§ **DIRECTIONS FOR THIS TASK**:
Each record should be written out exactly as it stands.

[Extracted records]
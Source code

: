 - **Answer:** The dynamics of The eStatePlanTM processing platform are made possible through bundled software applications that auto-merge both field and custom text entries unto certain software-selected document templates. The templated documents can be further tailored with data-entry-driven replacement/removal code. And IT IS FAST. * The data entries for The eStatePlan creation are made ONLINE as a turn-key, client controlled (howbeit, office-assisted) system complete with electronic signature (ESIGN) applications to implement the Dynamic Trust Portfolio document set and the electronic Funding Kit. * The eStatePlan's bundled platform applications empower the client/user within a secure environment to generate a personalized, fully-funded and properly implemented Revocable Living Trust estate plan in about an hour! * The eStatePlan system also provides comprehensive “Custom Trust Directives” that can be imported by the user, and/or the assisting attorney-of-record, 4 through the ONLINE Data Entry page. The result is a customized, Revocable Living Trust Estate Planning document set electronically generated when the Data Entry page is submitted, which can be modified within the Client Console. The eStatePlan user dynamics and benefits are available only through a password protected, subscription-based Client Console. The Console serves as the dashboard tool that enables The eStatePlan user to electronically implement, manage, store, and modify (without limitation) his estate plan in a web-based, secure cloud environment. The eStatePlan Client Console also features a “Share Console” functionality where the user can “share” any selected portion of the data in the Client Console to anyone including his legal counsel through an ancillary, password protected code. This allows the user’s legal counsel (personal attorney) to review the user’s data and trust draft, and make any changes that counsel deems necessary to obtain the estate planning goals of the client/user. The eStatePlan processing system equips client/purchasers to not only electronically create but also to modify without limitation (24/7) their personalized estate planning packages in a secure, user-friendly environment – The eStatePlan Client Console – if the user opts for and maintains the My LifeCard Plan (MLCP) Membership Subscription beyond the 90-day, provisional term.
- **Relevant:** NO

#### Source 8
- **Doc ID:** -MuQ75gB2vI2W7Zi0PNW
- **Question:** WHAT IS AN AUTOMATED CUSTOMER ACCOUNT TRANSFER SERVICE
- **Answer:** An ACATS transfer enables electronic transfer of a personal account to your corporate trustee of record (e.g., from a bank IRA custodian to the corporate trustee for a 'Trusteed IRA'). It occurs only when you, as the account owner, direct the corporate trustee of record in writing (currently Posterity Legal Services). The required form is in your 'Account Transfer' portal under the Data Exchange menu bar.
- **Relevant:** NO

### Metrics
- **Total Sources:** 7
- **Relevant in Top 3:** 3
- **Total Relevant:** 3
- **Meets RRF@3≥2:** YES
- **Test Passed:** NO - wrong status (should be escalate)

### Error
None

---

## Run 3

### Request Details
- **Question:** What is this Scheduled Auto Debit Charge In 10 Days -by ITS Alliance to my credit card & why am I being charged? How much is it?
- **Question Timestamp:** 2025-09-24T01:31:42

§ **PROBLEM SOLUTION**:
Source code

: - **Answer:** The dynamics of The eStatePlanTM processing platform are made possible through bundled software applications that auto-merge both field and custom text entries unto certain software-selected document templates. The templated documents can be further tailored with data-entry-driven replacement/removal code. And IT IS FAST. * The data entries for The eStatePlan creation are made ONLINE as a turn-key, client controlled (howbeit, office-assisted) system complete with electronic signature (ESIGN) applications to implement the Dynamic Trust Portfolio document set and the electronic Funding Kit. * The eStatePlan's bundled platform applications empower the client/user within a secure environment to generate a personalized, fully-funded and properly implemented Revocable Living Trust estate plan in about an hour! * The eStatePlan system also provides comprehensive “Custom Trust Directives” that can be imported by the user, and/or the assisting attorney-of-record, 4 through the ONLINE Data Entry page. The result is a customized, Revocable Living Trust Estate Planning document set electronically generated when the Data Entry page is submitted, which can be modified within the Client Console. The eStatePlan user dynamics and benefits are available only through a password protected, subscription-based Client Console. The Console serves as the dashboard tool that enables The eStatePlan user to electronically implement, manage, store, and modify (without limitation) his estate plan in a web-based, secure cloud environment. The eStatePlan Client Console also features a “Share Console” functionality where the user can “share” any selected portion of the data in the Client Console to anyone including his legal counsel through an ancillary, password protected code. This allows the user’s legal counsel (personal attorney) to review the user’s data and trust draft, and make any changes that counsel deems necessary to obtain the estate planning goals of the client/user. The eStatePlan processing system equips client/purchasers to not only electronically create but also to modify without limitation (24/7) their personalized estate planning packages in a secure, user-friendly environment – The eStatePlan Client Console – if the user opts for and maintains the My LifeCard Plan (MLCP) Membership Subscription beyond the 90-day, provisional term.
- **Relevant:** NO

#### Source 8
- **Doc ID:** -MuQ75gB2vI2W7Zi0PNW
- **Question:** WHAT IS AN AUTOMATED CUSTOMER ACCOUNT TRANSFER SERVICE
- **Answer:** An ACATS transfer enables electronic transfer of a personal account to your corporate trustee of record (e.g., from a bank IRA custodian to the corporate trustee for a 'Trusteed IRA'). It occurs only when you, as the account owner, direct the corporate trustee of record in writing (currently Posterity Legal Services). The required form is in your 'Account Transfer' portal under the Data Exchange menu bar.
- **Relevant:** NO

### Metrics
- **Total Sources:** 7
- **Relevant in Top 3:** 3
- **Total Relevant:** 3
- **Meets RRF@3≥2:** YES
- **Test Passed:** NO - wrong status (should be escalate)

### Error
None

---

## Run 3

### Request Details
- **Question:** What is this Scheduled Auto Debit Charge In 10 Days -by ITS Alliance to my credit card & why am I being charged? How much is it?
- **Question Timestamp:** 2025-09-24T01:31:42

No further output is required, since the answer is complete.